28th July 2022
Once found only on high-end yachts and large cumbersome vessels that needed help to maneuver in tight quarters, thrusters have become much more common in recent years and can be found on boats as small as twenty-two feet. Moving large surfaces sideways through the water requires robust construction for these powerful performers. Installed in a remote location of the boat, they must also be durable to avoid repairs and replacements. Like most hardworking devices, durability relies on proper thruster care and maintenance.
Mechanically, thrusters are fairly simple devices, but there are several important thruster care maintenance tasks that are common to all.
The most important thruster care maintenance task is the protection of underwater metal components from galvanic corrosion, by replacing the thruster’s zincs when required. Zinc replacement can be a part of the annual haul-out in most instances, but owners must also consider local conditions that may make it necessary to replace zincs more often.
Maintaining proper lubrication in the thruster’s gearbox is another critical task. The level of the oil in the gearbox reservoir should be checked regularly. Many manufactures recommend the gearbox oil should be changed annually, but the service interval usually can be stretched without consequence for boats that remain in the water for longer periods of time.
Keeping the thruster gear head, propeller and athwartship tunnel free of marine growth is necessary for top performance. Applying antifouling paint all the underwater components except the zinc will help provide prevention from marine growth. Some antifouling paints may require a special primer to ensure proper adhesion to the bronze gear head, but the protection is worth the extra effort.

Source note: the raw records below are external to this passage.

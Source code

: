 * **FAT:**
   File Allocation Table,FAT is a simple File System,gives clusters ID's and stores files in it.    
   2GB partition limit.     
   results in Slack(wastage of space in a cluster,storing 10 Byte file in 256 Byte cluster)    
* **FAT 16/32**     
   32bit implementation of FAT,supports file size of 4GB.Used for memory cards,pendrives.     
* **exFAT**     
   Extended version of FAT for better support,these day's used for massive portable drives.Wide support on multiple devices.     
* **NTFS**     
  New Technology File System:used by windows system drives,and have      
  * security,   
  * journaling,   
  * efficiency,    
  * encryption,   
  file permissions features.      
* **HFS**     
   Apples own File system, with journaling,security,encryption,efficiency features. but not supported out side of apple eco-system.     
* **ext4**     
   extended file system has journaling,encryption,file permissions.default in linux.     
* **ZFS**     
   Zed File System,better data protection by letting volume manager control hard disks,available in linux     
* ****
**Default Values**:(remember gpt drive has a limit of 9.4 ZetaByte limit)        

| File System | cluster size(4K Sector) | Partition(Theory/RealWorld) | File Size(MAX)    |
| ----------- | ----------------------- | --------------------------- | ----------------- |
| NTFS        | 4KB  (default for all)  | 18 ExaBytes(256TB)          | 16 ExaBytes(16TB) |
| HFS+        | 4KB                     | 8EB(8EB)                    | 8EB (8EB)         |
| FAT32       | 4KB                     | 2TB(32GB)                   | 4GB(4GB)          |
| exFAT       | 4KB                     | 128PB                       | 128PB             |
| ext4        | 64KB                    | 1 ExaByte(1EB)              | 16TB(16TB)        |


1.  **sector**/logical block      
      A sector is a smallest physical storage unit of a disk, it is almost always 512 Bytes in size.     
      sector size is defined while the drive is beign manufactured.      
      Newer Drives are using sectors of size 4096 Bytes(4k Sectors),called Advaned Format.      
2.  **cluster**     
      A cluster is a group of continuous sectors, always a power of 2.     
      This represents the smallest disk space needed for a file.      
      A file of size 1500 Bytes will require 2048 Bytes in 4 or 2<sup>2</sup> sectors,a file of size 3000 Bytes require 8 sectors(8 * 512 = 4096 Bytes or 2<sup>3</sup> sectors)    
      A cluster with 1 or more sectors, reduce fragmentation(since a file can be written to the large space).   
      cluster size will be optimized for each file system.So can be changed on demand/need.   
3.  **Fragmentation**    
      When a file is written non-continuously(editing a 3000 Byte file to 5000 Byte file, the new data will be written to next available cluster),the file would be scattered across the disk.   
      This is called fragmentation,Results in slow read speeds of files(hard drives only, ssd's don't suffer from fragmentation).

The wiring connections for electric thrusters should be inspected annually. The main cables must carry a high current load, so tight clean connections are critical. Most control cables are engineered to operate in damp environments, but they should still be relieved of any corrosion and be protected with a moisture-displacing contact spray if the problem persists.
The most frequent problem associated with electric thrusters is low operating voltage. While it is most common on boats whose thruster system batteries have been depleted by overuse, it can also be the result of poor electrical connections. The first sign of trouble may be relays that chatter when the thruster is activated, but this may be hard to hear. Staying attuned to any degradation in performance is probably a better way to detect this problem.
Hydraulic thrusters require the same external protective care as electric ones, but the concerns about electrical connections are replaced by the need to regularly inspect plumbing fittings for leakage or inadvertent damage. The level of the hydraulic fluid in the reservoir must be maintained regularly and the fluid kept free of contamination. In-line filters, if fitted, should be checked on a regular basis to make sure they are not impeding the free flow of fluid.